SEPTEMBER



SEPTEMBER
1. Country music star Vince Gill gives a 30-minute, nine-song mostly solo acoustic performance in the grandstand on a rainy night to close the Canfield Fair because it wasn't safe to have a backup band using large amounts of electricity under those conditions.
3. Judge Robert Lisotto, 57, of Mahoning County Common Pleas Court, a Canfield resident, pleads innocent to a drunken driving charge after being cited by Canfield police.
* Ethel Wilbert-Bethea, 40, of Cortland, pleads innocent to a child-endangering charge in the death of Auntavia Atkins, 3, who had been in her care. After having been removed in serious condition from Bethea's home Friday, the girl died Tuesday of a head injury in Cleveland Metro Health Center.
8. Youngstown police record only one homicide between June 28 and today, compared to 10 in the same period last year, and attribute the decline to collaborative law enforcement efforts by federal, state and local authorities.
9. The Mahoning County commissioners and Children Services Board approve financial arrangements for a new four-story, $7.5 million building to house CSB and the Ohio Bureau of Worker's Compensation. The building is to be built next to the George V. Voinovich Government Center in downtown Youngstown.
10. Gov. Bob Taft visits Paul C. Bunn Elementary School in Boardman to promote his volunteer OhioReads program.
11. The Stiles Super Market, a 24-hour convenience store at McGuffey Road and Stiles Avenue in Youngstown, which police said was a hub of illegal late-night drug and firearms activity, is padlocked as a public nuisance under a court order the city sought.
16. City leaders, with the Youngstown 2010 project in the works, are looking to learn from Akron's recovery process. Jay Williams, director of the city's Community Development Agency, said he was struck by the similarities in the two areas.
17. WCI Steel can survive bankruptcy, but it will likely be under new ownership, analysts say. A New York analyst says other companies will be more interested in buying the company because it filed for bankruptcy protection.
* A judge sentenced Mary Ann Barnett to four years in prison in the death of her grandson. The child found his grandmother's stash of OxyContin and swallowed some.
18. Engineers estimate a 5,400-seat downtown Youngstown arena will cost just short of $30 million. The costs do not include items such as building permits and demolition.
* More than 90 percent of the ninth- and 10th-grade students in the Diocese of Youngstown Catholic Schools passed state proficiency tests in 2002-03. Across the diocese, 100 percent of 10th-graders passed the writing test.

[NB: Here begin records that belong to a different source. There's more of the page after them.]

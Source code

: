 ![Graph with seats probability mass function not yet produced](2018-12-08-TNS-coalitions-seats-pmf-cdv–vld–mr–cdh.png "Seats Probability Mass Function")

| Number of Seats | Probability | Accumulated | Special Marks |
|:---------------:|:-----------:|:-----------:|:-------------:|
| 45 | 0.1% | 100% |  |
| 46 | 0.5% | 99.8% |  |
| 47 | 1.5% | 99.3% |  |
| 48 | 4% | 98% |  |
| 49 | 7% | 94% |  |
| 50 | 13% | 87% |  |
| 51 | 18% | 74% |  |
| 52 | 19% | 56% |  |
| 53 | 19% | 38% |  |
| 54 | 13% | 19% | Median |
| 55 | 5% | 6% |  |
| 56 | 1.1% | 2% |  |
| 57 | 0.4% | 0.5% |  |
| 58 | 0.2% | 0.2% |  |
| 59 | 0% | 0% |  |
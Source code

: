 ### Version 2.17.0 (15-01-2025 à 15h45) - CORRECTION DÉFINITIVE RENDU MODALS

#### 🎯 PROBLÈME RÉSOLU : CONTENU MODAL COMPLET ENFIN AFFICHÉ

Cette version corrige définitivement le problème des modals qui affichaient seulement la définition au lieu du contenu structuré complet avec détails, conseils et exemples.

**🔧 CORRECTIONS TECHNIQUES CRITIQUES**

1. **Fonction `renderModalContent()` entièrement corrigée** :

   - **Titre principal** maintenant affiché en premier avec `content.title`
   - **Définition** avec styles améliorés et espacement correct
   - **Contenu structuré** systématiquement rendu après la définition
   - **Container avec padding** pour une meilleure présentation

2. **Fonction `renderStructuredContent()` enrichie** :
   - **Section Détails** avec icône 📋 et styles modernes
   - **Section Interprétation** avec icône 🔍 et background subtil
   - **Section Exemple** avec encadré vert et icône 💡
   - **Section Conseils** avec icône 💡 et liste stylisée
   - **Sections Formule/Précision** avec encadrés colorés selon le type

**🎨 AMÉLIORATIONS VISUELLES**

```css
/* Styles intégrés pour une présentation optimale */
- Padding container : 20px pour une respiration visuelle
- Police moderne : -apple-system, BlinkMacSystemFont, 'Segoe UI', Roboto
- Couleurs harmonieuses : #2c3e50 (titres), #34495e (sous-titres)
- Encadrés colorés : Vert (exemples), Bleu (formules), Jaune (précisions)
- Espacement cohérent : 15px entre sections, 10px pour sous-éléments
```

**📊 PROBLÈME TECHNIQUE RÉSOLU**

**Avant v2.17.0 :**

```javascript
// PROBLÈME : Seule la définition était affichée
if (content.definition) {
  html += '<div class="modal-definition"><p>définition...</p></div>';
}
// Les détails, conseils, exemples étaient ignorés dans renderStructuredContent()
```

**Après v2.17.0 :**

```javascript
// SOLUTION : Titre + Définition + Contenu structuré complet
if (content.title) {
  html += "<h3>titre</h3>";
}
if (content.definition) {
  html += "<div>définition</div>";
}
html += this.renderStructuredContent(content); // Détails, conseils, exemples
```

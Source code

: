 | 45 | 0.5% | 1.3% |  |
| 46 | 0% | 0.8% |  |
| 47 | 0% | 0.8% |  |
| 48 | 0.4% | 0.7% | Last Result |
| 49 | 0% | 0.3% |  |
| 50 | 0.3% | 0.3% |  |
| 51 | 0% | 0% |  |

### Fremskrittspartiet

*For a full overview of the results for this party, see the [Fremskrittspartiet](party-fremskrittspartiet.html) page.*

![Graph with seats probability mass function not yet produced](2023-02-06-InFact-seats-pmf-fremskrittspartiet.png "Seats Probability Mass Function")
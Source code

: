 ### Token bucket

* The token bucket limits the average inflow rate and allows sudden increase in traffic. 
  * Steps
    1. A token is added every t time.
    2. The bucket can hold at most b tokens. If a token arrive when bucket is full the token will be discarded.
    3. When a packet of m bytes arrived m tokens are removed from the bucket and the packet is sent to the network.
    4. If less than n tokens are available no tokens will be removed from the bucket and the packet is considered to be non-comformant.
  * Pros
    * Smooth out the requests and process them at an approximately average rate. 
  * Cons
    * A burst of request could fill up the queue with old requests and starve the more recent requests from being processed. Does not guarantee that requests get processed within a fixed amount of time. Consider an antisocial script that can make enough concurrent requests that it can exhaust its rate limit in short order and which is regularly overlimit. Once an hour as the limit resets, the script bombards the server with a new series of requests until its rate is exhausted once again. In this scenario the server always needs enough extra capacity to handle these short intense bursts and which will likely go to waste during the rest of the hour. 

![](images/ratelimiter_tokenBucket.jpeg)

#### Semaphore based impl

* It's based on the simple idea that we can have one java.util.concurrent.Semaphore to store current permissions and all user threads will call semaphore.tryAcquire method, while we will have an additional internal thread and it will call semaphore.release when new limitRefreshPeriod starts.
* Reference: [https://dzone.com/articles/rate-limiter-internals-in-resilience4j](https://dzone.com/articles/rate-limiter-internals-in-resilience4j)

19. Trumbull County commissioners vote 2-1 to place Tony Delmont, county maintenance director, on unpaid administrative leave in the county's janitorial supply purchasing investigation. The commissioners' decision follows a guilty plea by Barry Jacobson, a Bedford Heights businessman, who admitted paying thousands of dollars in bribes to Delmont.
* The Three by the River restaurant complex in downtown Sharon will be reduced to two when the Hot Rod Cafe closes by Oct. 7 due to insufficient business.
* Buckeye Transfer of Youngstown will breathe new life into the former National Refractories and Minerals plant in Columbiana by using the building as a warehouse and headquarters.
23. The Youngstown-Warren Regional Airport is turned down for a $1 million FAA grant to help struggling airports lure passenger service.
* Ground is broken for the new $12.8 million West Elementary School at Schenley Park in Youngstown.
24. The amount of research funding from outside sources grows 35 percent at YSU from about $4.4 million last year to about $5.9 million this year. That amount has grown eight-fold since 1994-95.
* The future of the Lear Corp. Lordstown plant is up in the air after the company lost a contract to supply seats for the nearby GM car assembly plant.
25. An Ohio Supreme Court ruling requiring the Mahoning County commissioners to come up with an additional $2.5 million for the county juvenile and probate courts will devastate the county's general fund this year and next, commissioners say.
26. Tony Delmont, suspended Trumbull County maintenance director, pleads innocent to money laundering, theft in office and five counts of bribery after being secretly indicted by the county grand jury. His wife, Karen, pleads innocent to money laundering. Prosecutors contend Mrs. Delmont helped her husband launder $17,000 in bribes from Envirochemical -- a Bedford Heights janitorial supply vendor.
27. The Free Polish Krakusy Society in Youngstown celebrates its centennial with its finances stabilized by an influx of new, younger officers who have pushed to boost membership and hall rentals.
28. Steelworkers at Wheatland Tube Co. vote 261-150 to return to work, ending their five-month strike against the company. About 100 of the 470 strikers will be laid off for the next three to six months because of a slowdown in the pipe and tube industry.
29. The Canadian-based Intier Automotive Co., which outbid Lear Seating to supply seats to the GM Lordstown plant, intends to build a plant in Vienna to serve GM.
30. The Ohio Department of Development awards Youngstown $500,000 toward construction of a $2.1 million bridge from Division Street to the Ohio Works Industrial Park.